● THE TASK
Leave every picture out and give back the lines below from the first through the line that holds "- その論文をどれぐらい強く推すのか", exactly as written.

[Start of Attachment]

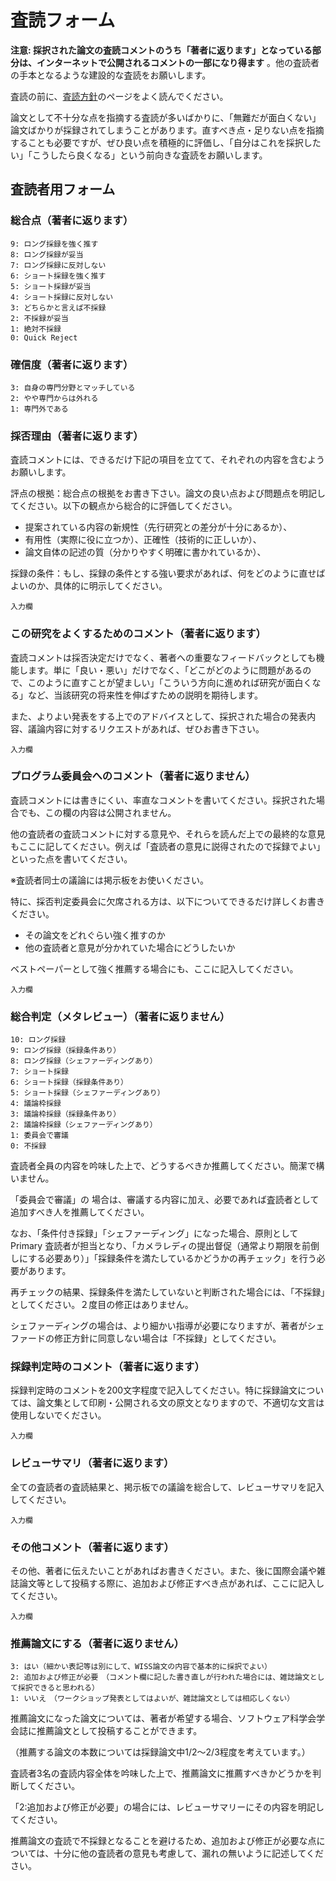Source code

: # 査読フォーム

__注意: 採択された論文の査読コメントのうち「著者に返ります」となっている部分は、インターネットで公開されるコメントの一部になり得ます__ 。他の査読者の手本となるような建設的な査読をお願いします。

査読の前に、[査読方針](./review-policy.html)のページをよく読んでください。

論文として不十分な点を指摘する査読が多いばかりに、「無難だが面白くない」論文ばかりが採録されてしまうことがあります。直すべき点・足りない点を指摘することも必要ですが、ぜひ良い点を積極的に評価し、「自分はこれを採択したい」「こうしたら良くなる」という前向きな査読をお願いします。

## 査読者用フォーム

### 総合点（著者に返ります）

```
9: ロング採録を強く推す
8: ロング採録が妥当
7: ロング採録に反対しない
6: ショート採録を強く推す
5: ショート採録が妥当
4: ショート採録に反対しない
3: どちらかと言えば不採録
2: 不採録が妥当
1: 絶対不採録
0: Quick Reject
```

### 確信度（著者に返ります）

```
3: 自身の専門分野とマッチしている
2: やや専門からは外れる
1: 専門外である
```

### 採否理由（著者に返ります）

査読コメントには、できるだけ下記の項目を立てて、それぞれの内容を含むようお願いします。

評点の根拠：総合点の根拠をお書き下さい。論文の良い点および問題点を明記してください。以下の観点から総合的に評価してください。

- 提案されている内容の新規性（先行研究との差分が十分にあるか）、
- 有用性（実際に役に立つか）、正確性（技術的に正しいか）、
- 論文自体の記述の質（分かりやすく明確に書かれているか）、

採録の条件：もし、採録の条件とする強い要求があれば、何をどのように直せばよいのか、具体的に明示してください。

```
入力欄
```

### この研究をよくするためのコメント（著者に返ります）

査読コメントは採否決定だけでなく、著者への重要なフィードバックとしても機能します。単に「良い・悪い」だけでなく、「どこがどのように問題があるので、このように直すことが望ましい」「こういう方向に進めれば研究が面白くなる」など、当該研究の将来性を伸ばすための説明を期待します。

また、よりよい発表をする上でのアドバイスとして、採択された場合の発表内容、議論内容に対するリクエストがあれば、ぜひお書き下さい。

```
入力欄
```

### プログラム委員会へのコメント（著者に返りません）

査読コメントには書きにくい、率直なコメントを書いてください。採択された場合でも、この欄の内容は公開されません。

他の査読者の査読コメントに対する意見や、それらを読んだ上での最終的な意見もここに記してください。例えば「査読者の意見に説得されたので採録でよい」といった点を書いてください。

※査読者同士の議論には掲示板をお使いください。

特に、採否判定委員会に欠席される方は、以下についてできるだけ詳しくお書きください。

- その論文をどれぐらい強く推すのか
- 他の査読者と意見が分かれていた場合にどうしたいか

ベストペーパーとして強く推薦する場合にも、ここに記入してください。

```
入力欄
```

### 総合判定（メタレビュー）（著者に返りません）

```
10: ロング採録
9: ロング採録（採録条件あり）
8: ロング採録（シェファーディングあり）
7: ショート採録
6: ショート採録（採録条件あり）
5: ショート採録（シェファーディングあり）
4: 議論枠採録
3: 議論枠採録（採録条件あり）
2: 議論枠採録（シェファーディングあり）
1: 委員会で審議
0: 不採録
```

査読者全員の内容を吟味した上で、どうするべきか推薦してください。簡潔で構いません。

「委員会で審議」の 場合は、審議する内容に加え、必要であれば査読者として追加すべき人を推薦してください。

なお、「条件付き採録」「シェファーディング」になった場合、原則として Primary 査読者が担当となり、「カメラレディの提出督促（通常より期限を前倒しにする必要あり）」「採録条件を満たしているかどうかの再チェック」を行う必要があります。

再チェックの結果、採録条件を満たしていないと判断された場合には、「不採録」としてください。２度目の修正はありません。

シェファーディングの場合は、より細かい指導が必要になりますが、著者がシェファードの修正方針に同意しない場合は「不採録」としてください。

### 採録判定時のコメント（著者に返ります）

採録判定時のコメントを200文字程度で記入してください。特に採録論文については、論文集として印刷・公開される文の原文となりますので、不適切な文言は使用しないでください。

```
入力欄
```

### レビューサマリ（著者に返ります）

全ての査読者の査読結果と、掲示板での議論を総合して、レビューサマリを記入してください。

```
入力欄
```

### その他コメント（著者に返ります）

その他、著者に伝えたいことがあればお書きください。また、後に国際会議や雑誌論文等として投稿する際に、追加および修正すべき点があれば、ここに記入してください。

```
入力欄
```

### 推薦論文にする（著者に返りません）

```
3: はい（細かい表記等は別にして、WISS論文の内容で基本的に採択でよい）
2: 追加および修正が必要　（コメント欄に記した書き直しが行われた場合には、雑誌論文として採択できると思われる）
1: いいえ　（ワークショップ発表としてはよいが、雑誌論文としては相応しくない）
```

推薦論文になった論文については、著者が希望する場合、ソフトウェア科学会学会誌に推薦論文として投稿することができます。

（推薦する論文の本数については採録論文中1/2～2/3程度を考えています。）

査読者3名の査読内容全体を吟味した上で、推薦論文に推薦すべきかどうかを判断してください。

「2:追加および修正が必要」の場合には、レビューサマリーにその内容を明記してください。

推薦論文の査読で不採録となることを避けるため、追加および修正が必要な点については、十分に他の査読者の意見も考慮して、漏れの無いように記述してください。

[End of Attachment]

● SOLUTION BELOW
Source code

: # 査読フォーム

__注意: 採択された論文の査読コメントのうち「著者に返ります」となっている部分は、インターネットで公開されるコメントの一部になり得ます__ 。他の査読者の手本となるような建設的な査読をお願いします。

査読の前に、[査読方針](./review-policy.html)のページをよく読んでください。

論文として不十分な点を指摘する査読が多いばかりに、「無難だが面白くない」論文ばかりが採録されてしまうことがあります。直すべき点・足りない点を指摘することも必要ですが、ぜひ良い点を積極的に評価し、「自分はこれを採択したい」「こうしたら良くなる」という前向きな査読をお願いします。

## 査読者用フォーム

### 総合点（著者に返ります）

```
9: ロング採録を強く推す
8: ロング採録が妥当
7: ロング採録に反対しない
6: ショート採録を強く推す
5: ショート採録が妥当
4: ショート採録に反対しない
3: どちらかと言えば不採録
2: 不採録が妥当
1: 絶対不採録
0: Quick Reject
```

### 確信度（著者に返ります）

```
3: 自身の専門分野とマッチしている
2: やや専門からは外れる
1: 専門外である
```

### 採否理由（著者に返ります）

査読コメントには、できるだけ下記の項目を立てて、それぞれの内容を含むようお願いします。

評点の根拠：総合点の根拠をお書き下さい。論文の良い点および問題点を明記してください。以下の観点から総合的に評価してください。

- 提案されている内容の新規性（先行研究との差分が十分にあるか）、
- 有用性（実際に役に立つか）、正確性（技術的に正しいか）、
- 論文自体の記述の質（分かりやすく明確に書かれているか）、

採録の条件：もし、採録の条件とする強い要求があれば、何をどのように直せばよいのか、具体的に明示してください。

```
入力欄
```

### この研究をよくするためのコメント（著者に返ります）

査読コメントは採否決定だけでなく、著者への重要なフィードバックとしても機能します。単に「良い・悪い」だけでなく、「どこがどのように問題があるので、このように直すことが望ましい」「こういう方向に進めれば研究が面白くなる」など、当該研究の将来性を伸ばすための説明を期待します。

また、よりよい発表をする上でのアドバイスとして、採択された場合の発表内容、議論内容に対するリクエストがあれば、ぜひお書き下さい。

```
入力欄
```

### プログラム委員会へのコメント（著者に返りません）

査読コメントには書きにくい、率直なコメントを書いてください。採択された場合でも、この欄の内容は公開されません。

他の査読者の査読コメントに対する意見や、それらを読んだ上での最終的な意見もここに記してください。例えば「査読者の意見に説得されたので採録でよい」といった点を書いてください。

※査読者同士の議論には掲示板をお使いください。

特に、採否判定委員会に欠席される方は、以下についてできるだけ詳しくお書きください。

- その論文をどれぐらい強く推すのか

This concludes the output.